Key Management
Below is a guest post from Gretchen Hellman at Voltage Security. This was written for Security-Protocols.com
——–
There’s been a lot of talk about the need for data-centric protection recently. Interestingly enough though, whenever I hear about data-centric protection I also hear data being divided into three categories—data in motion, in use, and at rest. The two notions of data centric protection and securing data at points are completely at odds. If you follow the definition of data-centric protection, it indicates the protection of data at its source rather than in containers and pipes. It would no longer matter if the data is in motion, in use or at rest. It’s simply protected! So then, why are we still talking about the same three categories we’ve been talking about since 1999?

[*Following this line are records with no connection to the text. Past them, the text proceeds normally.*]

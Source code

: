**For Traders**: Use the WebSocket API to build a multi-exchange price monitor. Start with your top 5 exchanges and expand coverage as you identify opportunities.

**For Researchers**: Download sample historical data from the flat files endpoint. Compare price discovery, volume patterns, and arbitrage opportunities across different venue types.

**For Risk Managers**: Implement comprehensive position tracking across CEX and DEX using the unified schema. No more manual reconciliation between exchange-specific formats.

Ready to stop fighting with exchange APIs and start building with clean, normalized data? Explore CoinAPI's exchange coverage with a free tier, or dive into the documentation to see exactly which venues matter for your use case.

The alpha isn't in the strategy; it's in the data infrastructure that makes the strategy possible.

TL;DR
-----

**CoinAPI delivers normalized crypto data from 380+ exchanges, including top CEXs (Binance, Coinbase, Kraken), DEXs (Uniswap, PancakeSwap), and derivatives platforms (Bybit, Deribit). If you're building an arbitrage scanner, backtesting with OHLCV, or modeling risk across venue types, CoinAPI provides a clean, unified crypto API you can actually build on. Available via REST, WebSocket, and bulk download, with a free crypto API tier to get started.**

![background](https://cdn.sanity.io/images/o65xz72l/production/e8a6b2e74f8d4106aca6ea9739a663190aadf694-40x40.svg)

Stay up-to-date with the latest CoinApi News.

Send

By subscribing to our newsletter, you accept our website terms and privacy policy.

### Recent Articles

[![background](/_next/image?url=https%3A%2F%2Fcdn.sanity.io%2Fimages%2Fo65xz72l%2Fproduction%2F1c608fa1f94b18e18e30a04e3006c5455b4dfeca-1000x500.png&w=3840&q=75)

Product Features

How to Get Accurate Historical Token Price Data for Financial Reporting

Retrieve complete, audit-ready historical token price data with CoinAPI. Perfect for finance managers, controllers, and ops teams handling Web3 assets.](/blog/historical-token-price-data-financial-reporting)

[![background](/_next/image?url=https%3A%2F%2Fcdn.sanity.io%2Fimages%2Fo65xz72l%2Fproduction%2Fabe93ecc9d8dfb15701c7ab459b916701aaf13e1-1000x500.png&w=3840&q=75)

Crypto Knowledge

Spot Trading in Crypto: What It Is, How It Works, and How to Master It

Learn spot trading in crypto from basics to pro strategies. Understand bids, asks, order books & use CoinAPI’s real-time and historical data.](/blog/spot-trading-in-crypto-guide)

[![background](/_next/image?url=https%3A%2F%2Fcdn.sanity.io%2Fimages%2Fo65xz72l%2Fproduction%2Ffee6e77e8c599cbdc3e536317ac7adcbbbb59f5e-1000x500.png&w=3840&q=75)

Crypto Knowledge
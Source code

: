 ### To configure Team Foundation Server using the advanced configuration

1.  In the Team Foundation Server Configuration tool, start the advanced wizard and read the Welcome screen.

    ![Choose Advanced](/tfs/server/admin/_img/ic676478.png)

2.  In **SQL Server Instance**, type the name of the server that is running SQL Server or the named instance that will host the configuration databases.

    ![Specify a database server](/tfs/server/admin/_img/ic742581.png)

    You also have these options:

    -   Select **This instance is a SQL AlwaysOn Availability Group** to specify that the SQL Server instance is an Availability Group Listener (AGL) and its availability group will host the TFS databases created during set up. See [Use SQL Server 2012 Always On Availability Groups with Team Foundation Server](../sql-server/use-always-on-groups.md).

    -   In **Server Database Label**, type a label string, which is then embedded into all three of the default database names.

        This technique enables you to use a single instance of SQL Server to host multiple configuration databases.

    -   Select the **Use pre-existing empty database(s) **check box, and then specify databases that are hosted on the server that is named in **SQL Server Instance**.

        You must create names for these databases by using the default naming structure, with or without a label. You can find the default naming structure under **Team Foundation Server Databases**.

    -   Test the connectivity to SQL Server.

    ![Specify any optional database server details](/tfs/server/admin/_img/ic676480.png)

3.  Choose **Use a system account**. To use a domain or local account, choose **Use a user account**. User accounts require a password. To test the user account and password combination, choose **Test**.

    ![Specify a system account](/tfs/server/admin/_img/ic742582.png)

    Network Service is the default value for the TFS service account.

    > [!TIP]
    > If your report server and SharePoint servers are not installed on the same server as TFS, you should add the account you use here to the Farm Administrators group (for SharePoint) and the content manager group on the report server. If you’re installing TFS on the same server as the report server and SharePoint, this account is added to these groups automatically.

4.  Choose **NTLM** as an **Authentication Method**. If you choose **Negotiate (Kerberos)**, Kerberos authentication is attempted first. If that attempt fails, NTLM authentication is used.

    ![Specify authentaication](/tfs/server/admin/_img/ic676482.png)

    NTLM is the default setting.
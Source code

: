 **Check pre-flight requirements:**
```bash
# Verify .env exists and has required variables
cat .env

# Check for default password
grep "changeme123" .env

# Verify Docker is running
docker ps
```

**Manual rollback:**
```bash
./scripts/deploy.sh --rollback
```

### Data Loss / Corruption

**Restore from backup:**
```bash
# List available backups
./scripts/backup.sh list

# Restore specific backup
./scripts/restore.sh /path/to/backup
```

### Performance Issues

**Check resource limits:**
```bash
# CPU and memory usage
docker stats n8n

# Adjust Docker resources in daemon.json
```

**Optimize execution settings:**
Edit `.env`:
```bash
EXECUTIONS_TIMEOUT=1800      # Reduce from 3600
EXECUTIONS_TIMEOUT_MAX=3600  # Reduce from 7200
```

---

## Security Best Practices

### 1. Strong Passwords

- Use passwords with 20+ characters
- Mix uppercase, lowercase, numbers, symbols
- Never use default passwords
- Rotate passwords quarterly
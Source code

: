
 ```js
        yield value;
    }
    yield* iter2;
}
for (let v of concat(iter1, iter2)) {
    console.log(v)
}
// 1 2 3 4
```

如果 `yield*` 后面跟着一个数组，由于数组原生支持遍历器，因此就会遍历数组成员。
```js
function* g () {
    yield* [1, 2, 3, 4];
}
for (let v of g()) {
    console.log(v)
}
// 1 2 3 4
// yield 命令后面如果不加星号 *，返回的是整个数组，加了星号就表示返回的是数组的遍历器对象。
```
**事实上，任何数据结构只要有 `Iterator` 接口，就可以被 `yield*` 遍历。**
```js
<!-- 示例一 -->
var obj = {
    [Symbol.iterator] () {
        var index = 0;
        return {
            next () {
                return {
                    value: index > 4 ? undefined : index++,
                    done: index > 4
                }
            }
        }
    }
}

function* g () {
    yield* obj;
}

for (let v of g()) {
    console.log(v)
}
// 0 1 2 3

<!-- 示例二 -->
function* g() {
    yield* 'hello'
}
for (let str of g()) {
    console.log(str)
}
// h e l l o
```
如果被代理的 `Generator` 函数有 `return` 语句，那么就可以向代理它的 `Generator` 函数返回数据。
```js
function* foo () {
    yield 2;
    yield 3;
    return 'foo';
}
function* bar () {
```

First, it requires a change in thinking. When I look at data-centric protection, I see only two categories: (1) data that is user-controlled, and (2) data that is machine-controlled. User-controlled is important because the way it is accessed is very free-form, and user systems have access to the internet and are difficult to monitor and control. Machine-controlled information requires different protections to ensure that the information can flow seamlessly through them despite the encrypted format.
Getting to the heart of why the industry is still focusing on motion, use and storage as key areas of protection, while simultaneously talking about data-centric protection, is the question. I believe this is because the primary barriers for key management and encryption haven’t yet been solved—at least by the majority of vendors in the industry.
Implementing data-centric protection for the end-user world requires asymmetric key management to be efficient. You all may be thinking, “How can asymmetric key management be efficient?” … especially if you’ve been burned by PKI before. Identity-Based Encryption (IBE) can solve this problem by providing all the benefits of PKI without the headaches. To implement data-centric protection in the end-user world, encryption needs to be enforced based on policies (roles, groups etc.). IBE is designed to do just that in dynamic organizations.
Moving to the next problem. With machine-controlled information, the major barrier to data-centric protection means that you need to redesign all systems to accept encrypted formats. This is a major and often impossible effort. To truly encrypt data at its source and keep it encrypted as it’s collected, transmitted, stored, etc. (regardless of where it resides), I.T. needs to look towards new solutions to the problem, such as Format Preserving Encryption (FPE).
Data-centric protection is a true nirvana and it’s going to take a while to get there. Changing our thinking about the way we look at encryption—user and machine controlled verses containers and pipes—as well as looking towards the key management and encryption techniques that solve the problem, is the first step to actively getting there.